# [YOUR OBJECTIVE]
With the pictures omitted, print exactly the lines below, from the one containing "KanbanPro Pricing" through the one containing "- **Hydration**: One", and nothing else.

# [DATA TO EXAMINE]
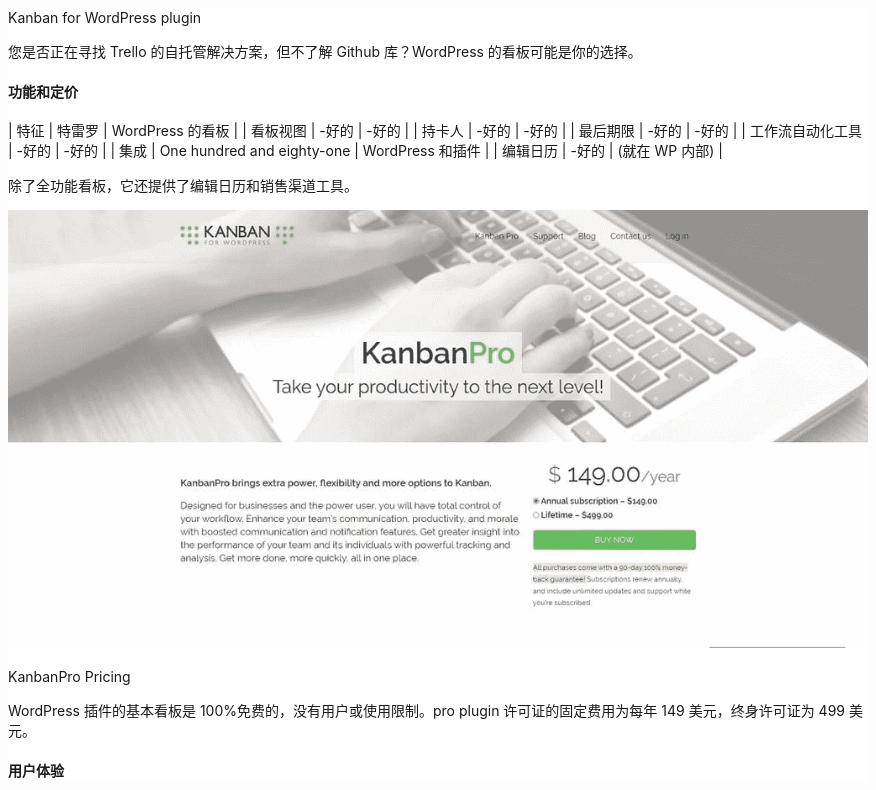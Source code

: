 Kanban for WordPress plugin



您是否正在寻找 Trello 的自托管解决方案，但不了解 Github 库？WordPress 的看板可能是你的选择。

#### 功能和定价

| 特征 | 特雷罗 | WordPress 的看板 |
| 看板视图 | -好的 | -好的 |
| 持卡人 | -好的 | -好的 |
| 最后期限 | -好的 | -好的 |
| 工作流自动化工具 | -好的 | -好的 |
| 集成 | One hundred and eighty-one | WordPress 和插件 |
| 编辑日历 | -好的 | (就在 WP 内部) |

除了全功能看板，它还提供了编辑日历和销售渠道工具。

![kanban pro pricing](img/e94e6b50382fd90dbf31112ff49817a3.png)

KanbanPro Pricing



WordPress 插件的基本看板是 100%免费的，没有用户或使用限制。pro plugin 许可证的固定费用为每年 149 美元，终身许可证为 499 美元。

#### 用户体验
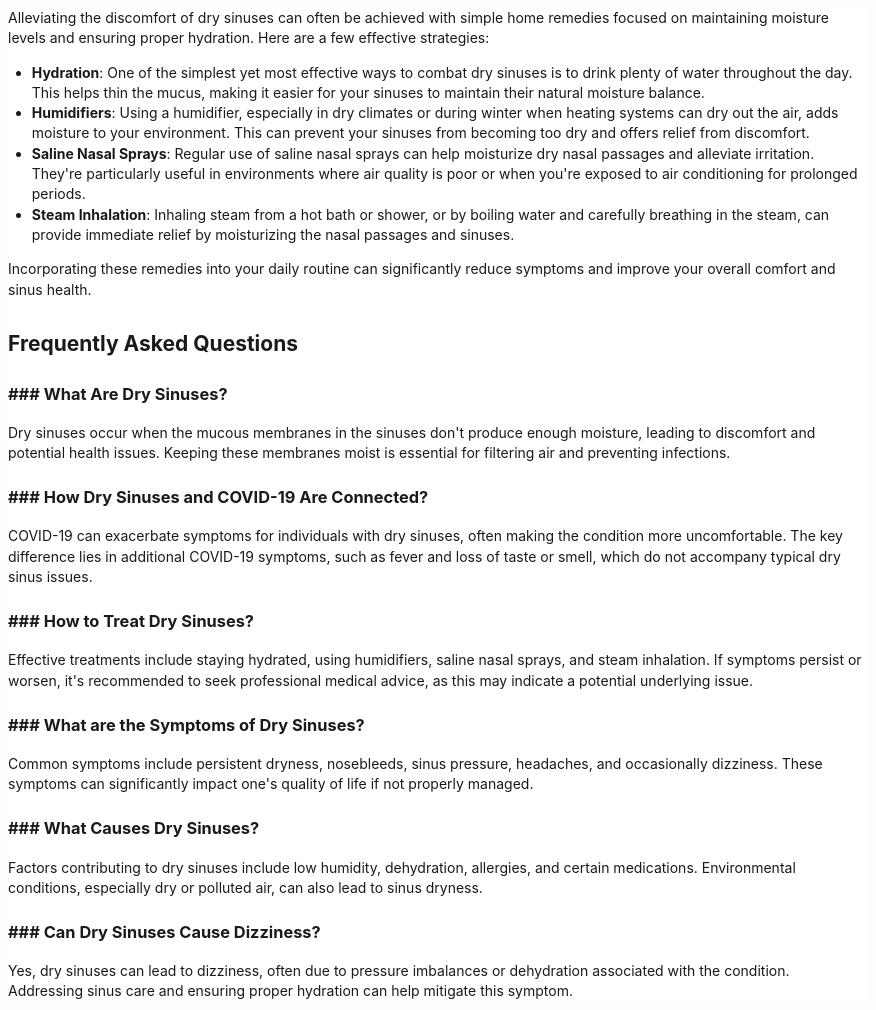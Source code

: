 Alleviating the discomfort of dry sinuses can often be achieved with simple home remedies focused on maintaining moisture levels and ensuring proper hydration. Here are a few effective strategies:

- **Hydration**: One of the simplest yet most effective ways to combat dry sinuses is to drink plenty of water throughout the day. This helps thin the mucus, making it easier for your sinuses to maintain their natural moisture balance.
- **Humidifiers**: Using a humidifier, especially in dry climates or during winter when heating systems can dry out the air, adds moisture to your environment. This can prevent your sinuses from becoming too dry and offers relief from discomfort.
- **Saline Nasal Sprays**: Regular use of saline nasal sprays can help moisturize dry nasal passages and alleviate irritation. They're particularly useful in environments where air quality is poor or when you're exposed to air conditioning for prolonged periods.
- **Steam Inhalation**: Inhaling steam from a hot bath or shower, or by boiling water and carefully breathing in the steam, can provide immediate relief by moisturizing the nasal passages and sinuses.

Incorporating these remedies into your daily routine can significantly reduce symptoms and improve your overall comfort and sinus health.

## Frequently Asked Questions

### \#\#\# What Are Dry Sinuses?

Dry sinuses occur when the mucous membranes in the sinuses don't produce enough moisture, leading to discomfort and potential health issues. Keeping these membranes moist is essential for filtering air and preventing infections.

### \#\#\# How Dry Sinuses and COVID-19 Are Connected?

COVID-19 can exacerbate symptoms for individuals with dry sinuses, often making the condition more uncomfortable. The key difference lies in additional COVID-19 symptoms, such as fever and loss of taste or smell, which do not accompany typical dry sinus issues.

### \#\#\# How to Treat Dry Sinuses?

Effective treatments include staying hydrated, using humidifiers, saline nasal sprays, and steam inhalation. If symptoms persist or worsen, it's recommended to seek professional medical advice, as this may indicate a potential underlying issue.

### \#\#\# What are the Symptoms of Dry Sinuses?

Common symptoms include persistent dryness, nosebleeds, sinus pressure, headaches, and occasionally dizziness. These symptoms can significantly impact one's quality of life if not properly managed.

### \#\#\# What Causes Dry Sinuses?

Factors contributing to dry sinuses include low humidity, dehydration, allergies, and certain medications. Environmental conditions, especially dry or polluted air, can also lead to sinus dryness.

### \#\#\# Can Dry Sinuses Cause Dizziness?

Yes, dry sinuses can lead to dizziness, often due to pressure imbalances or dehydration associated with the condition. Addressing sinus care and ensuring proper hydration can help mitigate this symptom.

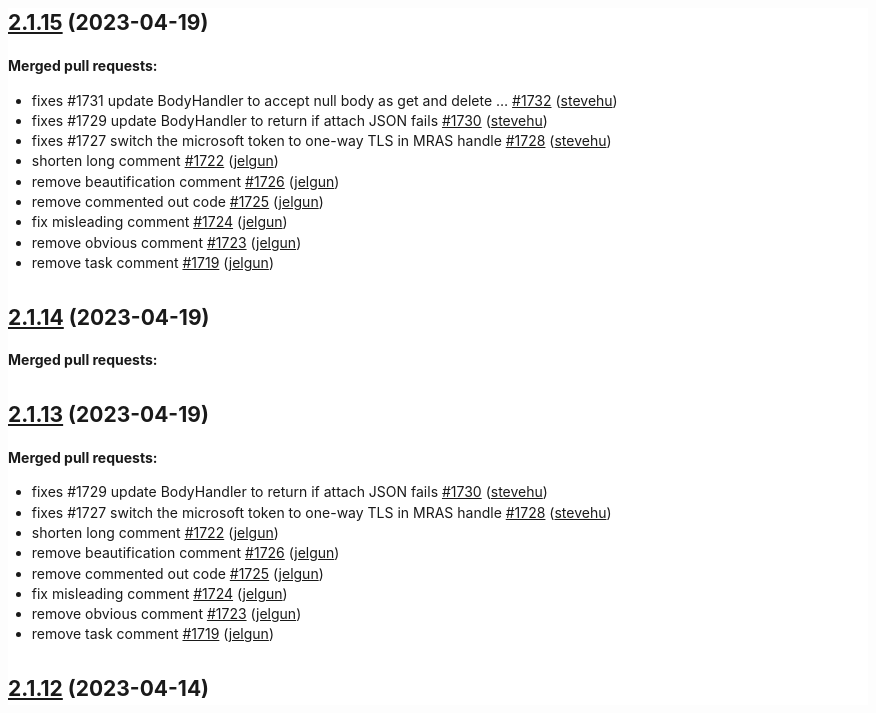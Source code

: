 
## [2.1.15](https://github.com/networknt/light-4j/tree/2.1.15) (2023-04-19)


**Merged pull requests:**


- fixes \#1731 update BodyHandler to accept null body as get and delete … [\#1732](https://github.com/networknt/light-4j/pull/1732) ([stevehu](https://github.com/stevehu))
- fixes \#1729 update BodyHandler to return if attach JSON fails [\#1730](https://github.com/networknt/light-4j/pull/1730) ([stevehu](https://github.com/stevehu))
- fixes \#1727 switch the microsoft token to one-way TLS in MRAS handle [\#1728](https://github.com/networknt/light-4j/pull/1728) ([stevehu](https://github.com/stevehu))
- shorten long comment [\#1722](https://github.com/networknt/light-4j/pull/1722) ([jelgun](https://github.com/jelgun))
- remove beautification comment [\#1726](https://github.com/networknt/light-4j/pull/1726) ([jelgun](https://github.com/jelgun))
- remove commented out code [\#1725](https://github.com/networknt/light-4j/pull/1725) ([jelgun](https://github.com/jelgun))
- fix misleading comment [\#1724](https://github.com/networknt/light-4j/pull/1724) ([jelgun](https://github.com/jelgun))
- remove obvious comment [\#1723](https://github.com/networknt/light-4j/pull/1723) ([jelgun](https://github.com/jelgun))
- remove task comment [\#1719](https://github.com/networknt/light-4j/pull/1719) ([jelgun](https://github.com/jelgun))
## [2.1.14](https://github.com/networknt/light-4j/tree/2.1.14) (2023-04-19)


**Merged pull requests:**




## [2.1.13](https://github.com/networknt/light-4j/tree/2.1.13) (2023-04-19)


**Merged pull requests:**


- fixes \#1729 update BodyHandler to return if attach JSON fails [\#1730](https://github.com/networknt/light-4j/pull/1730) ([stevehu](https://github.com/stevehu))
- fixes \#1727 switch the microsoft token to one-way TLS in MRAS handle [\#1728](https://github.com/networknt/light-4j/pull/1728) ([stevehu](https://github.com/stevehu))
- shorten long comment [\#1722](https://github.com/networknt/light-4j/pull/1722) ([jelgun](https://github.com/jelgun))
- remove beautification comment [\#1726](https://github.com/networknt/light-4j/pull/1726) ([jelgun](https://github.com/jelgun))
- remove commented out code [\#1725](https://github.com/networknt/light-4j/pull/1725) ([jelgun](https://github.com/jelgun))
- fix misleading comment [\#1724](https://github.com/networknt/light-4j/pull/1724) ([jelgun](https://github.com/jelgun))
- remove obvious comment [\#1723](https://github.com/networknt/light-4j/pull/1723) ([jelgun](https://github.com/jelgun))
- remove task comment [\#1719](https://github.com/networknt/light-4j/pull/1719) ([jelgun](https://github.com/jelgun))
## [2.1.12](https://github.com/networknt/light-4j/tree/2.1.12) (2023-04-14)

# [RESULT FOR THIS EXERCISE]
KanbanPro Pricing



WordPress 插件的基本看板是 100%免费的，没有用户或使用限制。pro plugin 许可证的固定费用为每年 149 美元，终身许可证为 499 美元。

#### 用户体验
Source code

: Alleviating the discomfort of dry sinuses can often be achieved with simple home remedies focused on maintaining moisture levels and ensuring proper hydration. Here are a few effective strategies:

- **Hydration**: One of the simplest yet most effective ways to combat dry sinuses is to drink plenty of water throughout the day. This helps thin the mucus, making it easier for your sinuses to maintain their natural moisture balance.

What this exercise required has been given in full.